··· RECORDS FOR THE EXERCISE ···

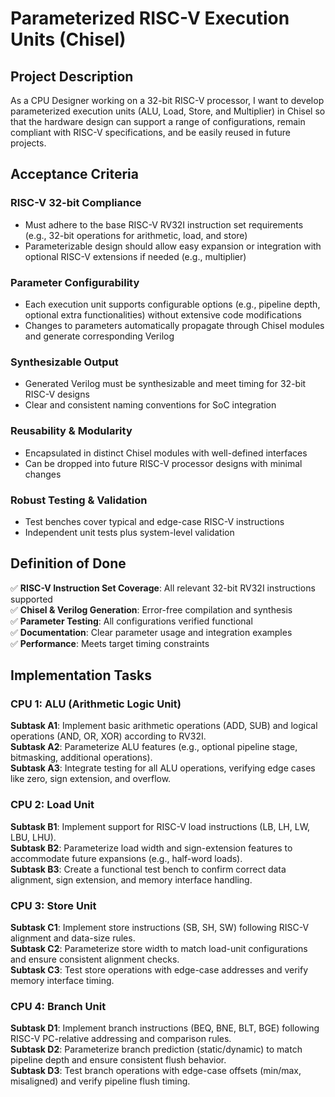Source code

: # Parameterized RISC-V Execution Units (Chisel)

## Project Description
As a CPU Designer working on a 32-bit RISC-V processor, I want to develop parameterized execution units (ALU, Load, Store, and Multiplier) in Chisel so that the hardware design can support a range of configurations, remain compliant with RISC-V specifications, and be easily reused in future projects.

## Acceptance Criteria

### RISC-V 32-bit Compliance
- Must adhere to the base RISC-V RV32I instruction set requirements (e.g., 32-bit operations for arithmetic, load, and store)
- Parameterizable design should allow easy expansion or integration with optional RISC-V extensions if needed (e.g., multiplier)

### Parameter Configurability
- Each execution unit supports configurable options (e.g., pipeline depth, optional extra functionalities) without extensive code modifications
- Changes to parameters automatically propagate through Chisel modules and generate corresponding Verilog

### Synthesizable Output
- Generated Verilog must be synthesizable and meet timing for 32-bit RISC-V designs
- Clear and consistent naming conventions for SoC integration

### Reusability & Modularity
- Encapsulated in distinct Chisel modules with well-defined interfaces
- Can be dropped into future RISC-V processor designs with minimal changes

### Robust Testing & Validation
- Test benches cover typical and edge-case RISC-V instructions
- Independent unit tests plus system-level validation

## Definition of Done
✅ **RISC-V Instruction Set Coverage**: All relevant 32-bit RV32I instructions supported  
✅ **Chisel & Verilog Generation**: Error-free compilation and synthesis  
✅ **Parameter Testing**: All configurations verified functional  
✅ **Documentation**: Clear parameter usage and integration examples  
✅ **Performance**: Meets target timing constraints  

## Implementation Tasks

### CPU 1: ALU (Arithmetic Logic Unit)
**Subtask A1**: Implement basic arithmetic operations (ADD, SUB) and logical operations (AND, OR, XOR) according to RV32I.  
**Subtask A2**: Parameterize ALU features (e.g., optional pipeline stage, bitmasking, additional operations).  
**Subtask A3**: Integrate testing for all ALU operations, verifying edge cases like zero, sign extension, and overflow.  

### CPU 2: Load Unit
**Subtask B1**: Implement support for RISC-V load instructions (LB, LH, LW, LBU, LHU).  
**Subtask B2**: Parameterize load width and sign-extension features to accommodate future expansions (e.g., half-word loads).  
**Subtask B3**: Create a functional test bench to confirm correct data alignment, sign extension, and memory interface handling.  

### CPU 3: Store Unit
**Subtask C1**: Implement store instructions (SB, SH, SW) following RISC-V alignment and data-size rules.  
**Subtask C2**: Parameterize store width to match load-unit configurations and ensure consistent alignment checks.  
**Subtask C3**: Test store operations with edge-case addresses and verify memory interface timing.  

### CPU 4: Branch Unit
**Subtask D1**: Implement branch instructions (BEQ, BNE, BLT, BGE) following RISC-V PC-relative addressing and comparison rules.  
**Subtask D2**: Parameterize branch prediction (static/dynamic) to match pipeline depth and ensure consistent flush behavior.  
**Subtask D3**: Test branch operations with edge-case offsets (min/max, misaligned) and verify pipeline flush timing.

···

### WHAT THE TASK REQUIRES:
Report all lines of the data that include the word "instructions".

### TASK RESPONSE:
- Test benches cover typical and edge-case RISC-V instructions
✅ **RISC-V Instruction Set Coverage**: All relevant 32-bit RV32I instructions supported  
**Subtask B1**: Implement support for RISC-V load instructions (LB, LH, LW, LBU, LHU).  
**Subtask C1**: Implement store instructions (SB, SH, SW) following RISC-V alignment and data-size rules.  
**Subtask D1**: Implement branch instructions (BEQ, BNE, BLT, BGE) following RISC-V PC-relative addressing and comparison rules.  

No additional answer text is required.